As shopping lists go, it is an impressively long one.
The Washington Post on Tuesday revealed a Defense Science Board report detailing the extent to which Chinese cyberspies have rifled through computer networks at defense contractors and the Department of Defense. It has been long known that the People’s Liberation Army’s aim has been to steal plans and information on America’s leading-edge weapons systems – and some older ones too – but the sweep of targeted systems is stunning.
From the newest U.S. aircraft such as the F-35 Joint Strike Fighter to stalwart naval weapons like the Mk. 54 torpedo, hackers have searched out a broad swathe of off-limits information about the American arsenal.

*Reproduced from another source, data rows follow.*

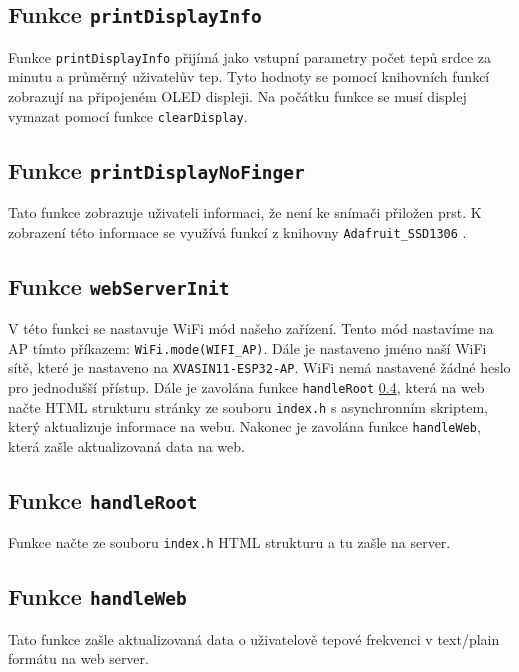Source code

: \documentclass[12pt, a4paper]{article}
\begin{document}
    \subsection{Funkce \texttt{printDisplayInfo}}
    \label{subsection:printDisplayInfo}
    Funkce \texttt{printDisplayInfo} přijímá jako vstupní parametry počet tepů srdce za minutu a průměrný uživatelův tep. Tyto hodnoty se pomocí knihovních funkcí zobrazují na připojeném OLED displeji. Na počátku funkce se musí displej vymazat pomocí funkce \texttt{clearDisplay}.
    
    \subsection{Funkce \texttt{printDisplayNoFinger}}
    \label{subsection:printDisplayNoFinger}
    Tato funkce zobrazuje uživateli informaci, že není ke snímači přiložen prst. K zobrazení této informace se využívá funkcí z knihovny \texttt{Adafruit\_SSD1306} \cite{adafruitSsd1306}.
    
    \subsection{Funkce \texttt{webServerInit}}
    \label{subsection:webServerInit}
    V této funkci se nastavuje WiFi mód našeho zařízení. Tento mód nastavíme na AP tímto \newline příkazem: \texttt{WiFi.mode(WIFI\_AP)}. Dále je nastaveno jméno naší WiFi sítě, které je nastaveno na \texttt{XVASIN11-ESP32-AP}. WiFi nemá nastavené žádné heslo pro jednodušší přístup. Dále je zavolána funkce \texttt{handleRoot} \ref{subsection:handleRoot}, která na web načte HTML strukturu stránky ze souboru \texttt{index.h} s asynchronním skriptem, který aktualizuje informace na webu. Nakonec je zavolána funkce \texttt{handleWeb}, která zašle aktualizovaná data na web.
    
    \subsection{Funkce \texttt{handleRoot}}
    \label{subsection:handleRoot}
    Funkce načte ze souboru \texttt{index.h} HTML strukturu a tu zašle na server.
    \subsection{Funkce \texttt{handleWeb}}
    \label{subsection:handleWeb}
    Tato funkce zašle aktualizovaná data o uživatelově tepové frekvenci v text/plain formátu na web server.
    \newpage
\end{document}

The extent of the hacking underscores the stakes in the ongoing fight over keeping spies and hackers out of government and defense industry networks. Stealing secrets is one threat, but an additional risk of lasting damage to military and civilian networks also is very real. The theft also aids China’s ambition in moving away from a military reliant on purchased Russian weapons systems toward a 21st Century professionalized fighting force equipped with Chinese-designed and -built armaments. China’s stealthy J-20 fighter is a highly visible step in this direction.
“Beijing’s long-term goal is to create a wholly-indigenous defense industrial sector, augmented by a strong commercial sector, to meet the needs of PLA modernization and to compete as a top-tier producer in the global arms market,” the Defense Department wrote in a recent report on the Chinese military. Espionage plays a significant role. See the Defense Department report.

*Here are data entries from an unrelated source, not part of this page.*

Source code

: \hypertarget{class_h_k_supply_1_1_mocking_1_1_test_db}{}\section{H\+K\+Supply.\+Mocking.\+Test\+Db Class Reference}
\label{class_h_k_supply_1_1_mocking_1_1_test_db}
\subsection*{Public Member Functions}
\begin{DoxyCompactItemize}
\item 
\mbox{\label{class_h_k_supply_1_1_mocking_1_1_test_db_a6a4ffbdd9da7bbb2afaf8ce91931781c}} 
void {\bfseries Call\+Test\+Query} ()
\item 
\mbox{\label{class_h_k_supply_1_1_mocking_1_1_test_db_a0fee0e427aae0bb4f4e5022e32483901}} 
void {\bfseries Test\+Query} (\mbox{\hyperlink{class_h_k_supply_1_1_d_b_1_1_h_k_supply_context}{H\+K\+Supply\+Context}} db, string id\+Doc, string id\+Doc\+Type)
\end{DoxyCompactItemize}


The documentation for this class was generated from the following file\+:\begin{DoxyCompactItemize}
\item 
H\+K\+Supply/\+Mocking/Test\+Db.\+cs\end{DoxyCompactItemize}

Whether such regular pilfering of U.S. defense secrets can be cut off remains to be seen. So far the answer is no. In early June, President Obama will meet with China’s president Xi Jinping, with such reports adding to the public pressure on the Chinese to rein in its state-backed hackers.
President Obama needs to make this a priority issue at an upcoming meeting with President Xi, who is still new to his post. What President Obama needs to drive home is that the U.S. will not tolerate repeated incursions into its networks. It is a military matter, as well as a threat to American competitiveness. Network assurance is as much a part of the bedrock of a 21st Century economy as functional power or transportation systems. The U.S. does not need further stresses of its infrastructure right now. The civilian technology sector is familiar with this threat and should be brought in to consult on ways to break down the resistance to sharing vulnerabilities among bureaucratic rivals in the defense community.

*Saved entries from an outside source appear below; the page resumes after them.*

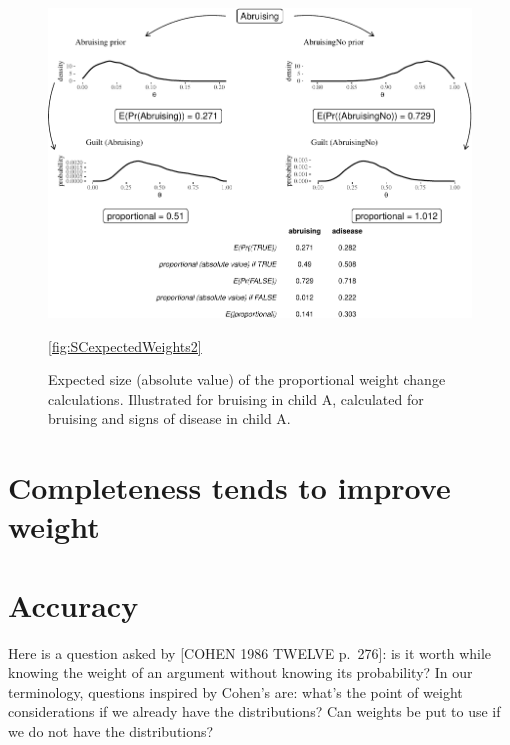 \documentclass[
  10pt,
  dvipsnames,enabledeprecatedfontcommands]{scrartcl}
\begin{document}
\begin{figure}


\begin{center}\includegraphics[width=1\linewidth]{imprecision_weight_files/figure-latex/SCexpectedWeights2b-1} \end{center}



\caption{Expected size (absolute value) of the proportional weight change calculations. Illustrated for bruising in child A, calculated for bruising and signs of disease in child A.}

\ref{fig:SCexpectedWeights2}
\end{figure}

\hypertarget{completeness-tends-to-improve-weight}{%
\section{Completeness tends to improve
weight}\label{completeness-tends-to-improve-weight}}

\hypertarget{accuracy}{%
\section{Accuracy}\label{accuracy}}

Here is a question asked by {[}COHEN 1986 TWELVE p.~276{]}: is it worth
while knowing the weight of an argument without knowing its probability?
In our terminology, questions inspired by Cohen's are: what's the point
of weight considerations if we already have the distributions? Can
weights be put to use if we do not have the distributions?
\end{document}
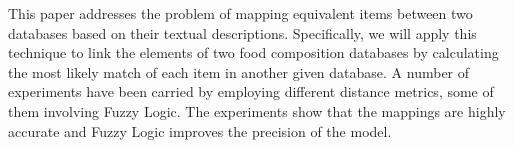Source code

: 



This paper addresses the problem of mapping equivalent items between two databases based on their textual descriptions. Specifically, we will apply this technique to link the elements of two food composition databases by calculating the most likely match of each item in another given database. A number of experiments have been carried by employing different distance metrics, some of them involving Fuzzy Logic. The experiments show that the mappings are highly accurate and Fuzzy Logic improves the precision of the model.%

A major challenge in bolstering network security is who pays for the additional defenses. Cyber security is also an acute issue for the defense industrial base, which already faces considerable financial headwinds because of falling defense budgets. The Chinese are not the only threat, of course, but it is the most persistent and largest scale one. Contractors, and the weapons programs they work on, are already under scrutiny over cost growth. Yet while it is expensive to prepare for such incursions, responding to a major security breach is much costlier for the country. It also makes it harder to politically defend troubled programs when lawmakers begin tallying up the list of demerits against an unwanted weapons system.
China’s appetite for U.S. military know-how won’t lessen anytime soon. But the White House in its dealings with President Xi must try and take America’s choicest secrets off the menu.